Lecture 8 - Unsupervised Learning I Flashcards
What do patterns tell?
Patterns describe or summarize the data set or parts of it
What is cluster analysis?
Identifying groups of “similar” data objects?
What are association rules?
Finding associations between attributes or typical combinations, like demand = high, supply = low then price = high
What is deviation analysis?
Finding groups that deviate from the rest of the data, like men under 30 differ from the whole dataset.
What is hierarchical clustering?
Hierarchical clustering builds clusters step by step
What is agglomerative hierarchical clustering?
A bottom up strategy by first considering each data object as a separate cluster and then step by step joining clusters together
What is divisive hierarchical clustering?

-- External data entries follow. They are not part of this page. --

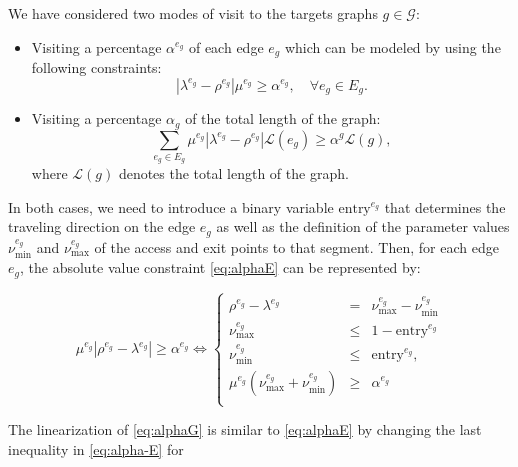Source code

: \documentclass[10pt,a4paper]{article}
\newcommand{\CV}[1]{{\color{atomictangerine}#1}}
\begin{document}
We have considered two modes of visit to the targets graphs $g\in \mathcal{G}$:
\begin{itemize}
    \item Visiting a percentage $\alpha^{e_g}$ of each edge $e_g$ which can be modeled by using the following constraints:
    \begin{equation}\label{eq:alphaE}\tag{$\alpha$-E}
    |\lambda^{e_g} - \rho^{e_g}|\mu^{e_g}\geq \alpha^{e_g}, \quad \forall e_g\in E_g.
    \end{equation}
    \item Visiting a percentage $\alpha_g$ of the total length of the graph:
    \begin{equation}\label{eq:alphaG}\tag{$\alpha$-G}
    \sum_{e_g\in E_g} \mu^{e_g}|\lambda^{e_g} - \rho^{e_g}|\mathcal L(e_g) \geq \alpha^g\mathcal L(g),
    \end{equation}
    where $\mathcal L(g)$ denotes the total length of the graph.
\end{itemize}

\bigskip

In both cases, we need to introduce a binary variable \CV{$\text{entry}^{e_g}$} that determines the traveling direction on the edge $e_g$ as well as the definition of the parameter values $\nu_\text{min}^{e_g}$ and $\nu_\text{max}^{e_g}$ of the access and exit points to that segment. Then, for each edge $e_g$, the absolute value constraint \eqref{eq:alphaE} can be represented by:

\begin{equation}\label{eq:alpha-E}\tag{$\alpha$-E}
 \mu^{e_g}|\rho^{e_g}-\lambda^{e_g}|\geq \alpha^{e_g} \Longleftrightarrow
 \left\{
 \begin{array}{ccl}
  \rho^{e_g} - \lambda^{e_g}                       & =    & \nu_\text{max}^{e_g} - \nu_\text{min}^{e_g}                                     \\
  \nu_\text{max}^{e_g}                         & \leq & 1-{\text{entry}^{e_g}}                                    \\
  \nu_\text{min}^{e_g}                      & \leq & {  \text{entry}^{e_g}},                                        \\
  \mu^{e_g}(\nu_\text{max}^{e_g} + \nu_\text{min}^{e_g} ) & \geq & \alpha^{e_g}
  \\
 \end{array}
 \right.
\end{equation}

The linearization of \eqref{eq:alphaG} is similar to \eqref{eq:alphaE} by changing the last inequality in \eqref{eq:alpha-E} for
\end{document}
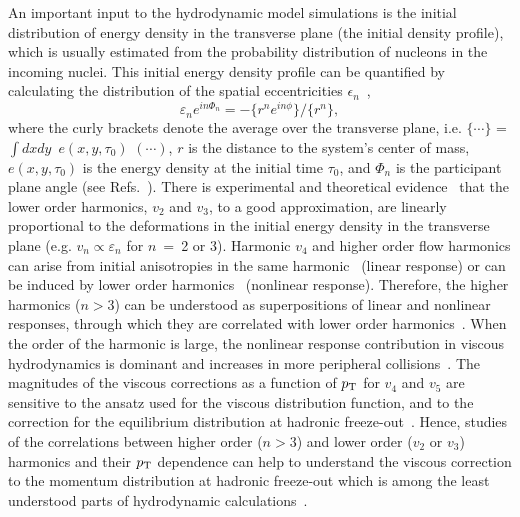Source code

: An important input to the hydrodynamic model simulations is the initial distribution of energy density in the transverse plane (the initial density profile), which is usually estimated from the probability distribution of nucleons in the incoming nuclei.
This initial energy density profile can be quantified by calculating the distribution of the spatial eccentricities $\epsilon_n$~\cite{Alver:2010gr},
\begin{equation}
 \varepsilon_{n} e^{in\Phi_{n}} = -\{r^n e^{in\phi}\}/ \{r^n\},
  \label{eq:eccentricities}
\end{equation}
where the curly brackets denote the average over the transverse plane, i.e. $\{\cdots\}$ = $\int dxdy$\, $e(x,y,\tau_0)$ $(\cdots)$, $r$ is the distance to the system's center of mass, $e(x,y,\tau_0)$ is the energy density at the initial time $\tau_0$, and $\Phi_{n}$ is the participant plane angle (see Refs.~\cite{Teaney:2010vd,Niemi:2015qia}).
There is experimental and theoretical evidence~\cite{Alver:2010gr,Qiu:2011iv,ALICE:2011ab} that the lower order harmonics, $v_2$ and $v_3$, to a good approximation, are linearly proportional to the deformations in the initial energy density in the transverse plane (e.g. $v_n \propto \varepsilon_n$ for $n~=~$2 or 3).
Harmonic $v_4$ and higher order flow harmonics can arise from initial anisotropies in the same harmonic~\cite{Alver:2010gr,Teaney:2010vd,Gubser:2010ui,Hatta:2014jva} (linear response) or can be induced by lower order harmonics~\cite{Bravina:2013xla,Bravina:2013ora} (nonlinear response).
Therefore, the higher harmonics ($n>3$) can be understood as superpositions of linear and nonlinear responses, through which they are correlated with lower order harmonics~\cite{Teaney:2012ke,Bravina:2013ora,Gubser:2010ui,Hatta:2014jva}. When the order of the harmonic is large, the nonlinear response contribution in viscous hydrodynamics is dominant and increases in more peripheral collisions~\cite{Teaney:2012ke,Bravina:2013ora}.
The magnitudes of the viscous corrections as a function of $p_{\rm T}$ for $v_4$ and $v_5$ are sensitive to the ansatz used for the viscous distribution function, and to the correction for the equilibrium distribution at hadronic freeze-out~\cite{Luzum:2010ad,Teaney:2012ke}.
Hence, studies of the correlations between higher order ($n>3$) and lower order ($v_2$ or $v_3$) harmonics and their $p_{\rm T}$ dependence can help to understand the viscous correction to the momentum distribution at hadronic freeze-out which is among the least understood parts of hydrodynamic calculations~\cite{Dusling:2009df,Teaney:2012ke,Molnar:2014fva,Niemi:2015qia}.

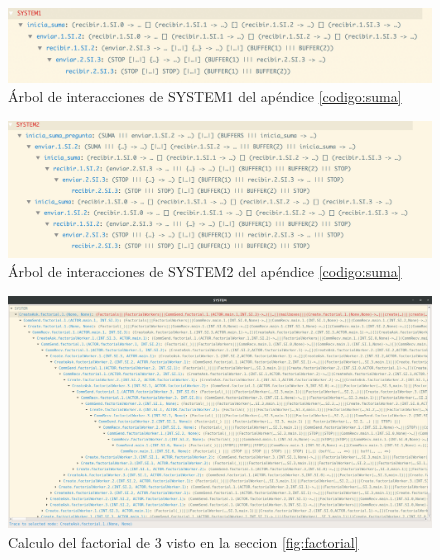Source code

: \begin{figure}[H]
\begin{center}
\includegraphics[width=15 cm]{img/sumasystem1.png}
\caption{Árbol de interacciones de SYSTEM1 del apéndice \ref{codigo:suma}}
\label{modelo:suma:system1}
\end{center}
\end{figure}

\begin{figure}[H]
\begin{center}
\includegraphics[width=15 cm]{img/sumasystem2.png}
\caption{Árbol de interacciones de SYSTEM2 del apéndice \ref{codigo:suma}}
\label{modelo:suma:system2}
\end{center}
\end{figure}

\begin{figure}
\begin{center}
\includegraphics[width=24 cm, angle=90]{img/fact.png}
\caption{Calculo del factorial de 3 visto en la seccion \ref{fig:factorial}}\label{modelo:grafo}
\end{center}
\end{figure}

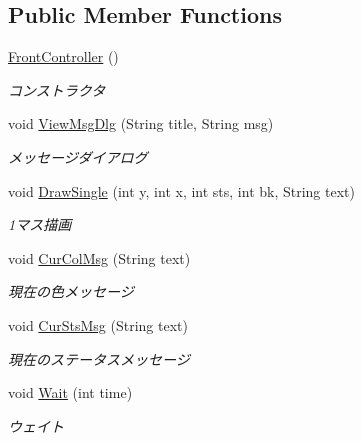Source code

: \subsection*{Public Member Functions}
\begin{DoxyCompactItemize}
\item 
\hyperlink{classjp_1_1gr_1_1java__conf_1_1yuta__yoshinaga_1_1reversi_1_1controller_1_1_front_controller_a918d736b7b4d8672076c15f8ca05075c}{Front\+Controller} ()
\begin{DoxyCompactList}\small\item\em コンストラクタ \end{DoxyCompactList}\item 
void \hyperlink{classjp_1_1gr_1_1java__conf_1_1yuta__yoshinaga_1_1reversi_1_1controller_1_1_front_controller_a03f8b3b1b7991cfb075f8708d4041ddb}{View\+Msg\+Dlg} (String title, String msg)
\begin{DoxyCompactList}\small\item\em メッセージダイアログ \end{DoxyCompactList}\item 
void \hyperlink{classjp_1_1gr_1_1java__conf_1_1yuta__yoshinaga_1_1reversi_1_1controller_1_1_front_controller_acf079ebc5949ce36b15c56158c9b9cfa}{Draw\+Single} (int y, int x, int sts, int bk, String text)
\begin{DoxyCompactList}\small\item\em 1マス描画 \end{DoxyCompactList}\item 
void \hyperlink{classjp_1_1gr_1_1java__conf_1_1yuta__yoshinaga_1_1reversi_1_1controller_1_1_front_controller_ac49c44c8bb767770364c52164b699110}{Cur\+Col\+Msg} (String text)
\begin{DoxyCompactList}\small\item\em 現在の色メッセージ \end{DoxyCompactList}\item 
void \hyperlink{classjp_1_1gr_1_1java__conf_1_1yuta__yoshinaga_1_1reversi_1_1controller_1_1_front_controller_a49315230e704778721afb73c59e14d88}{Cur\+Sts\+Msg} (String text)
\begin{DoxyCompactList}\small\item\em 現在のステータスメッセージ \end{DoxyCompactList}\item 
void \hyperlink{classjp_1_1gr_1_1java__conf_1_1yuta__yoshinaga_1_1reversi_1_1controller_1_1_front_controller_af513d1ccfca9fc00f93fb650f1f08b05}{Wait} (int time)
\begin{DoxyCompactList}\small\item\em ウェイト \end{DoxyCompactList}\end{DoxyCompactItemize}
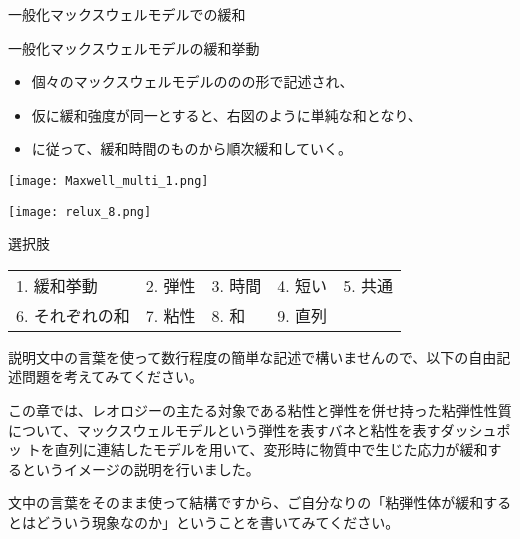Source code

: \documentclass[uplatex,dvipdfmx,a4paper,11pt]{jsarticle}
\begin{document}
\begin{qlist}
\begin{qlist2}
			\vspace{5mm}
			\qitem 一般化マックスウェルモデルでの緩和
			\begin{center}
				\begin{minipage}{0.86\textwidth}
					\begin{itembox}[l]{一般化マックスウェルモデルの緩和挙動}
						\begin{itemize}
							\item 個々のマックスウェルモデルの\qbox{}の\qbox{}の形で記述され、
							\item 仮に緩和強度が同一とすると、右図のように単純な和となり、
							\item \qbox{}に従って、緩和時間の\qbox{}ものから順次緩和していく。
						\end{itemize}
					\end{itembox}
				\end{minipage}
				\begin{minipage}{0.43\textwidth}
					\begin{center}
						\texttt{[image: Maxwell\_multi\_1.png]}
					\end{center}
				\end{minipage}
				\begin{minipage}{0.43\textwidth}
					\begin{center}
						\texttt{[image: relux\_8.png]}
					\end{center}
				\end{minipage}
			\end{center}
				
		\end{qlist2}

		\begin{itembox}[l]{選択肢}
			\begin{center}
				\begin{tabular}{lllll}
					1. 緩和挙動	&2. 弾性	&3. 時間	&4. 短い	&5. 共通\\
					6. それぞれの和	&7. 粘性		&8. 和	&9. 直列
				\end{tabular}
			\end{center}
		\end{itembox}
\end{qlist}


説明文中の言葉を使って数行程度の簡単な記述で構いませんので、以下の自由記述問題を考えてみてください。
\begin{qlist}
\qitem この章では、レオロジーの主たる対象である粘性と弾性を併せ持った粘弾性性質について、マックスウェルモデルという弾性を表すバネと粘性を表すダッシュポッ
トを直列に連結したモデルを用いて、変形時に物質中で生じた応力が緩和するというイメージの説明を行いました。

文中の言葉をそのまま使って結構ですから、ご自分なりの「粘弾性体が緩和するとはどういう現象なのか」ということを書いてみてください。
\end{qlist}


\clearpage
\end{document}
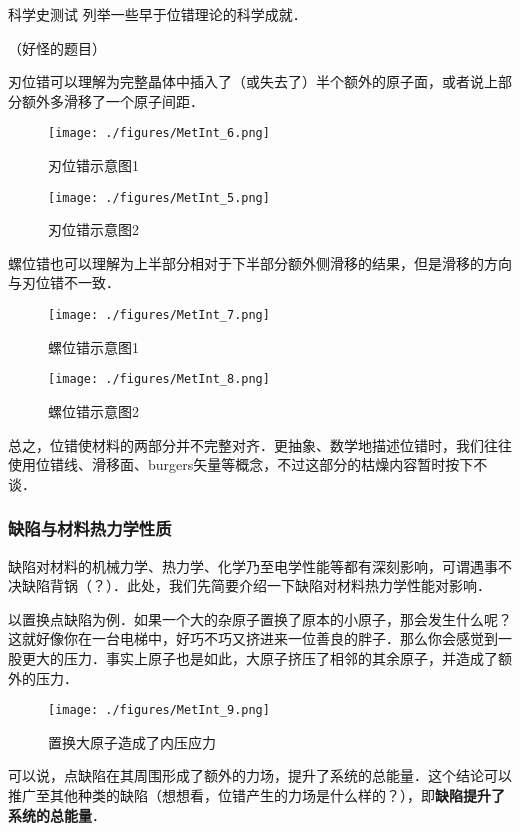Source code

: \begin{exercise}{科学史测试}
列举一些早于位错理论的科学成就．

（好怪的题目）
\end{exercise}

刃位错可以理解为完整晶体中插入了（或失去了）半个额外的原子面，或者说上部分额外多滑移了一个原子间距．
\begin{figure}[ht]
\centering
\texttt{[image: ./figures/MetInt\_6.png]}
\caption{刃位错示意图1} \label{MetInt_fig6}
\end{figure}
\begin{figure}[ht]
\centering
\texttt{[image: ./figures/MetInt\_5.png]}
\caption{刃位错示意图2} \label{MetInt_fig5}
\end{figure}

螺位错也可以理解为上半部分相对于下半部分额外侧滑移的结果，但是滑移的方向与刃位错不一致．
\begin{figure}[ht]
\centering
\texttt{[image: ./figures/MetInt\_7.png]}
\caption{螺位错示意图1} \label{MetInt_fig7}
\end{figure}
\begin{figure}[ht]
\centering
\texttt{[image: ./figures/MetInt\_8.png]}
\caption{螺位错示意图2} \label{MetInt_fig8}
\end{figure}

总之，位错使材料的两部分并不完整对齐．更抽象、数学地描述位错时，我们往往使用位错线、滑移面、burgers矢量等概念，不过这部分的枯燥内容暂时按下不谈．


\subsubsection{缺陷与材料热力学性质}
缺陷对材料的机械力学、热力学、化学乃至电学性能等都有深刻影响，可谓遇事不决缺陷背锅（？）．此处，我们先简要介绍一下缺陷对材料热力学性能对影响．

以置换点缺陷为例．如果一个大的杂原子置换了原本的小原子，那会发生什么呢？这就好像你在一台电梯中，好巧不巧又挤进来一位善良的胖子．那么你会感觉到一股更大的压力．事实上原子也是如此，大原子挤压了相邻的其余原子，并造成了额外的压力．
\begin{figure}[ht]
\centering
\texttt{[image: ./figures/MetInt\_9.png]}
\caption{置换大原子造成了内压应力} \label{MetInt_fig9}
\end{figure}
可以说，点缺陷在其周围形成了额外的力场，提升了系统的总能量．这个结论可以推广至其他种类的缺陷（想想看，位错产生的力场是什么样的？），即\textbf{缺陷提升了系统的总能量}．

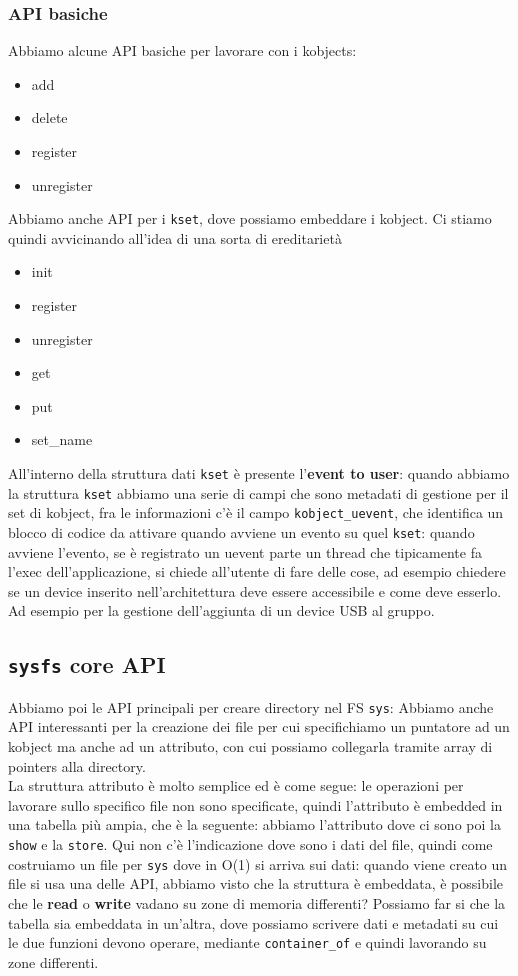 \documentclass[12pt, oneside]{extbook}
\begin{document}
\subsubsection{API basiche}
Abbiamo alcune API basiche per lavorare con i kobjects:
\begin{itemize}
	\item add
	\item delete
	\item register
	\item unregister
\end{itemize}
Abbiamo anche API per i \texttt{kset}, dove possiamo embeddare i kobject. Ci stiamo quindi avvicinando all'idea di una sorta di ereditarietà
\begin{itemize}
	\item init
	\item register
	\item unregister
	\item get
	\item put
	\item set\_name
\end{itemize}
All'interno della struttura dati \texttt{kset} è presente l'\textbf{event to user}: quando abbiamo la struttura \texttt{kset} abbiamo una serie di campi che sono metadati di gestione per il set di kobject, fra le informazioni c'è il campo \texttt{kobject\_uevent}, che identifica un blocco di codice da attivare quando avviene un evento su quel \texttt{kset}: quando avviene l'evento, se è registrato un uevent parte un thread che tipicamente fa l'exec dell'applicazione, si chiede all'utente di fare delle cose, ad esempio chiedere se un device inserito nell'architettura deve essere accessibile e come deve esserlo.\\Ad esempio per la gestione dell'aggiunta di un device USB al gruppo. 
\subsection{\texttt{sysfs} core API}
Abbiamo poi le API principali per creare directory nel FS \texttt{sys}:
Abbiamo anche API interessanti per la creazione dei file
per cui specifichiamo un puntatore ad un kobject ma anche ad un attributo, con cui possiamo collegarla tramite array di pointers alla directory.\\La struttura attributo è molto semplice ed è come segue:
le operazioni per lavorare sullo specifico file non sono specificate, quindi l'attributo è embedded in una tabella più ampia, che è la seguente:
abbiamo l'attributo dove ci sono poi la \texttt{show} e la \texttt{store}. Qui non c'è l'indicazione dove sono i dati del file, quindi come costruiamo un file per \texttt{sys} dove in O(1) si arriva sui dati: quando viene creato un file si usa una delle API, abbiamo visto che la struttura è embeddata, è possibile che le \textbf{read} o \textbf{write} vadano su zone di memoria differenti? Possiamo far si che la tabella sia embeddata in un'altra, dove possiamo scrivere dati e metadati su cui le due funzioni devono operare, mediante \texttt{container\_of} e quindi lavorando su zone differenti.
\end{document}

Starting with the whole data set as a one cluster and then dividing it to smaller ones. Seldom used, because first step has 2^(n-1) steps
What is isotrophic distance?
Distance grows equally fast in all directions (like euclidean)
What is nonisotrophic distance?
Distances have different weightings for different directions
What are the b, n and x in the dissimilarity measures?
b = hold in both records, n = do not hold in both records, j = hold in only one of both records
What is single linkage?
Dissimilarity between the two most similar data objects (so two closest ones connected)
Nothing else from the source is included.